Ever night me an' Momma watches TV. An' ever night I never gets a see nothin' what I loves. Like; I loves The Marica Nidol. But Momma all a time bees sayin' oh, no, Georgie, my Grayson Attamee bees on now. Then she wannas has me cuddle on her. Else she gottsa stick her feets all over me. So today I besided, not no more a that, Missus Momma. I maked me a footie fence so Momma gottsa keeps her feets on her own self. An' if she wannas rub my belly she prawlys gonna got a sliver astead. Then if Momma axes me how come you have maked a footie fence, Georgie? I's gonna tole her 'bout she gottsa stop actin' like as if she owns me.
Wednesday, March 19, 2014
Monday, March 17, 2014
GONE BANANAS
Grampy maked a big fight with me today jus' acause I were bein' The Banana Man.
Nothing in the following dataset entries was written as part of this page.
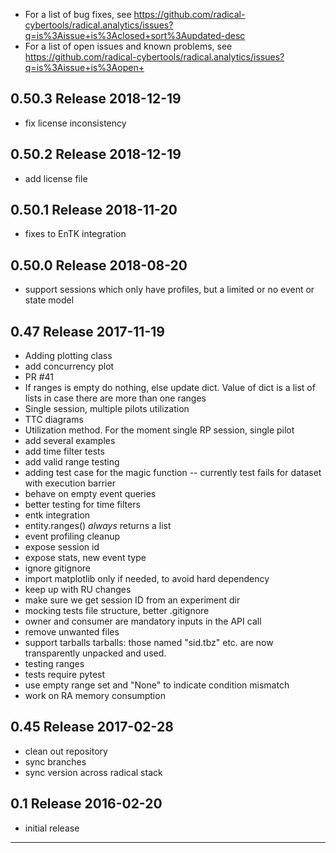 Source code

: 
  - For a list of bug fixes, see 
    https://github.com/radical-cybertools/radical.analytics/issues?q=is%3Aissue+is%3Aclosed+sort%3Aupdated-desc
  - For a list of open issues and known problems, see
    https://github.com/radical-cybertools/radical.analytics/issues?q=is%3Aissue+is%3Aopen+


0.50.3 Release                                                        2018-12-19
--------------------------------------------------------------------------------

  - fix license inconsistency


0.50.2 Release                                                        2018-12-19
--------------------------------------------------------------------------------

  - add license file


0.50.1 Release                                                        2018-11-20
--------------------------------------------------------------------------------

  - fixes to EnTK integration


0.50.0 Release                                                        2018-08-20
--------------------------------------------------------------------------------

  - support sessions which only have profiles, but a limited or no event or
    state model

  
  
0.47 Release                                                          2017-11-19
--------------------------------------------------------------------------------

  - Adding plotting class 
  - add concurrency plot 
  - PR #41 
  - If ranges is empty do nothing, else update dict. 
    Value of dict is a list of lists in case there are more than one ranges 
  - Single session, multiple pilots utilization 
  - TTC diagrams 
  - Utilization method. For the moment single RP session, single pilot 
  - add several examples
  - add time filter tests 
  - add valid range testing 
  - adding test case for the magic function -- currently test fails for dataset
    with execution barrier
  - behave on empty event queries 
  - better testing for time filters 
  - entk integration 
  - entity.ranges() *always* returns a list 
  - event profiling cleanup 
  - expose session id 
  - expose stats, new event type 
  - ignore gitignore 
  - import matplotlib only if needed, to avoid hard dependency 
  - keep up with RU changes 
  - make sure we get session ID from an experiment dir 
  - mocking tests file structure, better .gitignore 
  - owner and consumer are mandatory inputs in the API call 
  - remove unwanted files 
  - support tarballs tarballs: those named "sid.tbz" etc. are now transparently
    unpacked and used.
  - testing ranges 
  - tests require pytest 
  - use empty range set and "None" to indicate condition mismatch 
  - work on RA memory consumption 


0.45 Release                                                          2017-02-28
--------------------------------------------------------------------------------

  - clean out repository
  - sync branches 
  - sync version across radical stack 


0.1  Release                                                          2016-02-20
--------------------------------------------------------------------------------

  - initial release


--------------------------------------------------------------------------------

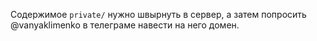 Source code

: Содержимое `private/` нужно швырнуть в сервер, а затем попросить @vanyaklimenko в телеграме навести на него домен.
He sayed, firsty, Georgie, ya ain't apposed a play with food. An' for the nother thing, ya looks foolish with them bananas on yous head. So I tole him, I isn't playin', Grampy. I bees The Banana Man. An' then I done some a my banana talk on him. Has ya ever banana train, Grampy? Banana play some cards? Banana buy a banana? Grampy beed so mad he tried a chomp my ear, but he gotted a banana astead. So I tole him, that bees twenty cents, please. Banana buy two for a dollar? Which, maybe I oughta gived him three for a dollar; acause he charged on me, an' now there bees furs an' bananas alls over the livin' room. Momma gonnas kill me. Prawly she won't not believe what it ain't my fault what Grampy goed bananas.
Thursday, March 13, 2014
SOMETHIN' WRONG
Somethin' beed wrong with Momma today. Alls on a sudden she gotted to huggin' on me real hard. Like as if she gonnas fell outta the tree or somethin'. Then she sayed, thanks you, Georgie. An' I sayed, huh? Oh, jus' thanks you for bein' you, is all. Which, I thunk, a course I is me. Then I thunk, do I bees wearin' a disguise? All a whole time Momma beed starin' on me like she wannas eat me for dinner. Then I thunk, if she only jus' knows what I bees me right now.... Who the Christmas Cripes do she thunk she beed sleepin' with last night? I is sleepin' on the floor tonight. Prawly at the front door. Prawly I's gonna stay there atill she gots that creepy look outta she's face.
Monday, March 10, 2014
TIT FOR TAT
Me an' Momma hadded a tit-for-tat fight today acause I is sick to deaf 'bout my feets gots salt stains on 'em all a time an' Momma won't not buy me no boots acause I eated my nother ones. Which, them boots beed too small anyhows. So I tole Momma, fine, well I ain't takin' you for no more walks, then. An' she sayed, good. How's 'bout you jus' git to bed, smarty-pants. An' I sayed, good. Prawly I's gonna poop on yous pillow. Then Momma's face sploded an' she hollered, GITABEDNOW! So I up an' gotted gone alright. I figures what Momma really bees so mad acause she's tits ain't near as good as my tats. I winned.